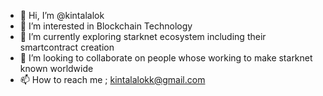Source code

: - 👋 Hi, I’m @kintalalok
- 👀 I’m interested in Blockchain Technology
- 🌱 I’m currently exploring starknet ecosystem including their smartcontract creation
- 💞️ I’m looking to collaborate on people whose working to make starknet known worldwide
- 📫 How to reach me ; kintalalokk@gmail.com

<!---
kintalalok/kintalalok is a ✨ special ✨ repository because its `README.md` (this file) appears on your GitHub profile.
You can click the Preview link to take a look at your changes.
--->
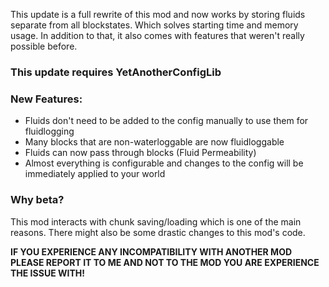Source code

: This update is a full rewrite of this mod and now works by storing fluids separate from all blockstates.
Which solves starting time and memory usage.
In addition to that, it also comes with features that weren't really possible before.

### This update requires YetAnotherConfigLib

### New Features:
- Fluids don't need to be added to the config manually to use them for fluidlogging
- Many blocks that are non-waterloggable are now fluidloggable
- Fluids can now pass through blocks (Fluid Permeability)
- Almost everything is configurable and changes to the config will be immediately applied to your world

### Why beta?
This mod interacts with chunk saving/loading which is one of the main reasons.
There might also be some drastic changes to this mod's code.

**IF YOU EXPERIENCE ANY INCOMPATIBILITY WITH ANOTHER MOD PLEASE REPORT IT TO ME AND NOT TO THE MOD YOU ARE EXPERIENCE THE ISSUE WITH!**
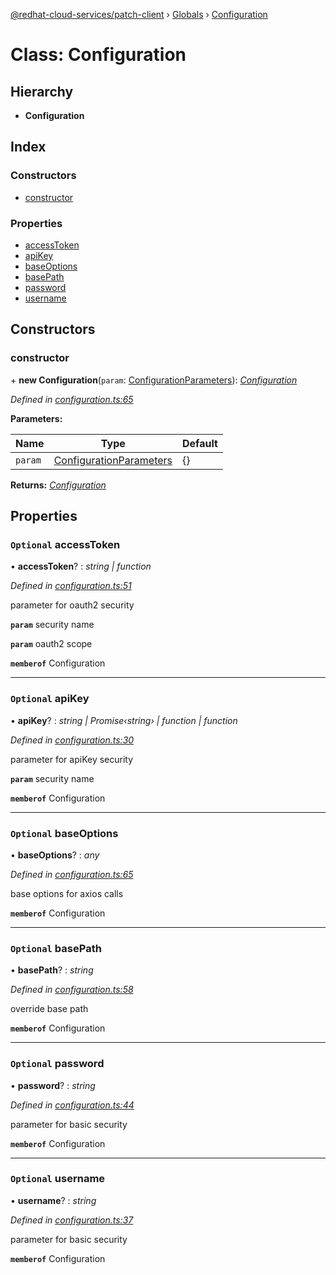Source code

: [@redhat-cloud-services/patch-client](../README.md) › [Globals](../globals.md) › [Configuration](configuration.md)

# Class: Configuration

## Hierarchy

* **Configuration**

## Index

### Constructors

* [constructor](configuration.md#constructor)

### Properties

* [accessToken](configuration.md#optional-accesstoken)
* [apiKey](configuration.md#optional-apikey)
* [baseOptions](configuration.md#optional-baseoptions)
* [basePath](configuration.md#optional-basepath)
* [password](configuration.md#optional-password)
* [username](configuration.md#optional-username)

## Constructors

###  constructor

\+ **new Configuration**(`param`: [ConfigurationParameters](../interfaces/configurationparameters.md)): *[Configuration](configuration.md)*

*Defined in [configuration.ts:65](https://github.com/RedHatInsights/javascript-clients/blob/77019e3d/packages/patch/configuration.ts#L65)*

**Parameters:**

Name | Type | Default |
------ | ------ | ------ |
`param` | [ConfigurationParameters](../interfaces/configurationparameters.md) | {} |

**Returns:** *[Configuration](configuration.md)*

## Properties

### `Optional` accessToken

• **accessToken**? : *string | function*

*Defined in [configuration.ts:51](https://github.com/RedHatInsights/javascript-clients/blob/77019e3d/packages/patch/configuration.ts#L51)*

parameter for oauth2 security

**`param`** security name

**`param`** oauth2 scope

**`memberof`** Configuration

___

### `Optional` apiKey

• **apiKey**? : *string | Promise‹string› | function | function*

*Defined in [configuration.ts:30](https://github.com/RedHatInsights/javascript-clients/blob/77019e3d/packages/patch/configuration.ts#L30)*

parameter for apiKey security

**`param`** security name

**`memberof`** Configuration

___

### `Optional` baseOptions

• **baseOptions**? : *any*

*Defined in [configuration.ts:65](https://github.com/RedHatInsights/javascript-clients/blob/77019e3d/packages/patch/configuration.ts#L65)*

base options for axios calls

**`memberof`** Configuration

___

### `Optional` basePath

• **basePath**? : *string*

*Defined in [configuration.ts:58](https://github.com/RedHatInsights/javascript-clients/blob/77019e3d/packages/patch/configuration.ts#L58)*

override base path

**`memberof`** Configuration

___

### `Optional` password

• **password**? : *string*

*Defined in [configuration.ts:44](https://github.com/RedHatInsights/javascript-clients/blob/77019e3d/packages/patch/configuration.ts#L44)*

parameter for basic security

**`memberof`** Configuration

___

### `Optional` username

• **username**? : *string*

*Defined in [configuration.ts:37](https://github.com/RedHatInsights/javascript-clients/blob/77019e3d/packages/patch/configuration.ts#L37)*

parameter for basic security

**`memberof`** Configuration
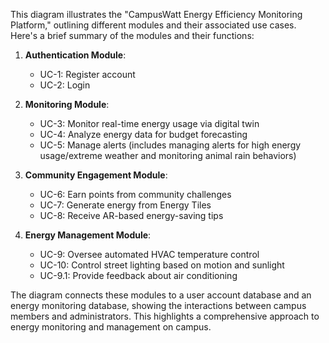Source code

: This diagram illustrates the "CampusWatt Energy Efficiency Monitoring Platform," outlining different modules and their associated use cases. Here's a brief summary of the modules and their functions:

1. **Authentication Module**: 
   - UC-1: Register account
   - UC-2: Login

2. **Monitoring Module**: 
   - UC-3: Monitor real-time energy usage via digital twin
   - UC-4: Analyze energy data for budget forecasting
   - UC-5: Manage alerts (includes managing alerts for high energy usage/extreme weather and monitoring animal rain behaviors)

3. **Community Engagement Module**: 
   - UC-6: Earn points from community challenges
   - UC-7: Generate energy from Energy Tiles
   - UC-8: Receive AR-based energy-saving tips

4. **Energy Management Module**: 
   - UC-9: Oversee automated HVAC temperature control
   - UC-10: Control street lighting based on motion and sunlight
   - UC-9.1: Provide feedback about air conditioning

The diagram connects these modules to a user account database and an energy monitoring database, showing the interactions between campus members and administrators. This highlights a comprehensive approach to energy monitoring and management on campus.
==================================================
### Task statement
Pictures omitted, give the entries again exactly.

### Final answer
Source code

: - 👋 Hi, I’m @kintalalok
- 👀 I’m interested in Blockchain Technology
- 🌱 I’m currently exploring starknet ecosystem including their smartcontract creation
- 💞️ I’m looking to collaborate on people whose working to make starknet known worldwide
- 📫 How to reach me ; kintalalokk@gmail.com

<!---
kintalalok/kintalalok is a ✨ special ✨ repository because its `README.md` (this file) appears on your GitHub profile.
You can click the Preview link to take a look at your changes.
--->
Source code

: This update is a full rewrite of this mod and now works by storing fluids separate from all blockstates.
Which solves starting time and memory usage.
In addition to that, it also comes with features that weren't really possible before.

### This update requires YetAnotherConfigLib

### New Features:
- Fluids don't need to be added to the config manually to use them for fluidlogging
- Many blocks that are non-waterloggable are now fluidloggable
- Fluids can now pass through blocks (Fluid Permeability)
- Almost everything is configurable and changes to the config will be immediately applied to your world

### Why beta?
This mod interacts with chunk saving/loading which is one of the main reasons.
There might also be some drastic changes to this mod's code.

**IF YOU EXPERIENCE ANY INCOMPATIBILITY WITH ANOTHER MOD PLEASE REPORT IT TO ME AND NOT TO THE MOD YOU ARE EXPERIENCE THE ISSUE WITH!**
Source code

: [@redhat-cloud-services/patch-client](../README.md) › [Globals](../globals.md) › [Configuration](configuration.md)

# Class: Configuration

## Hierarchy

* **Configuration**

## Index

### Constructors

* [constructor](configuration.md#constructor)

### Properties

* [accessToken](configuration.md#optional-accesstoken)
* [apiKey](configuration.md#optional-apikey)
* [baseOptions](configuration.md#optional-baseoptions)
* [basePath](configuration.md#optional-basepath)
* [password](configuration.md#optional-password)
* [username](configuration.md#optional-username)

## Constructors

###  constructor

\+ **new Configuration**(`param`: [ConfigurationParameters](../interfaces/configurationparameters.md)): *[Configuration](configuration.md)*

*Defined in [configuration.ts:65](https://github.com/RedHatInsights/javascript-clients/blob/77019e3d/packages/patch/configuration.ts#L65)*

**Parameters:**

Name | Type | Default |
------ | ------ | ------ |
`param` | [ConfigurationParameters](../interfaces/configurationparameters.md) | {} |

**Returns:** *[Configuration](configuration.md)*

## Properties

### `Optional` accessToken

• **accessToken**? : *string | function*

*Defined in [configuration.ts:51](https://github.com/RedHatInsights/javascript-clients/blob/77019e3d/packages/patch/configuration.ts#L51)*

parameter for oauth2 security

**`param`** security name

**`param`** oauth2 scope

**`memberof`** Configuration

___

### `Optional` apiKey

• **apiKey**? : *string | Promise‹string› | function | function*

*Defined in [configuration.ts:30](https://github.com/RedHatInsights/javascript-clients/blob/77019e3d/packages/patch/configuration.ts#L30)*

parameter for apiKey security

**`param`** security name

**`memberof`** Configuration

___

### `Optional` baseOptions

• **baseOptions**? : *any*

*Defined in [configuration.ts:65](https://github.com/RedHatInsights/javascript-clients/blob/77019e3d/packages/patch/configuration.ts#L65)*

base options for axios calls

**`memberof`** Configuration

___

### `Optional` basePath

• **basePath**? : *string*

*Defined in [configuration.ts:58](https://github.com/RedHatInsights/javascript-clients/blob/77019e3d/packages/patch/configuration.ts#L58)*

override base path

**`memberof`** Configuration

___

### `Optional` password

• **password**? : *string*

*Defined in [configuration.ts:44](https://github.com/RedHatInsights/javascript-clients/blob/77019e3d/packages/patch/configuration.ts#L44)*

parameter for basic security

**`memberof`** Configuration

___

### `Optional` username

• **username**? : *string*

*Defined in [configuration.ts:37](https://github.com/RedHatInsights/javascript-clients/blob/77019e3d/packages/patch/configuration.ts#L37)*

parameter for basic security

**`memberof`** Configuration
Source code

: This diagram illustrates the "CampusWatt Energy Efficiency Monitoring Platform," outlining different modules and their associated use cases. Here's a brief summary of the modules and their functions:

1. **Authentication Module**: 
   - UC-1: Register account
   - UC-2: Login

2. **Monitoring Module**: 
   - UC-3: Monitor real-time energy usage via digital twin
   - UC-4: Analyze energy data for budget forecasting
   - UC-5: Manage alerts (includes managing alerts for high energy usage/extreme weather and monitoring animal rain behaviors)

3. **Community Engagement Module**: 
   - UC-6: Earn points from community challenges
   - UC-7: Generate energy from Energy Tiles
   - UC-8: Receive AR-based energy-saving tips

4. **Energy Management Module**: 
   - UC-9: Oversee automated HVAC temperature control
   - UC-10: Control street lighting based on motion and sunlight
   - UC-9.1: Provide feedback about air conditioning

The diagram connects these modules to a user account database and an energy monitoring database, showing the interactions between campus members and administrators. This highlights a comprehensive approach to energy monitoring and management on campus.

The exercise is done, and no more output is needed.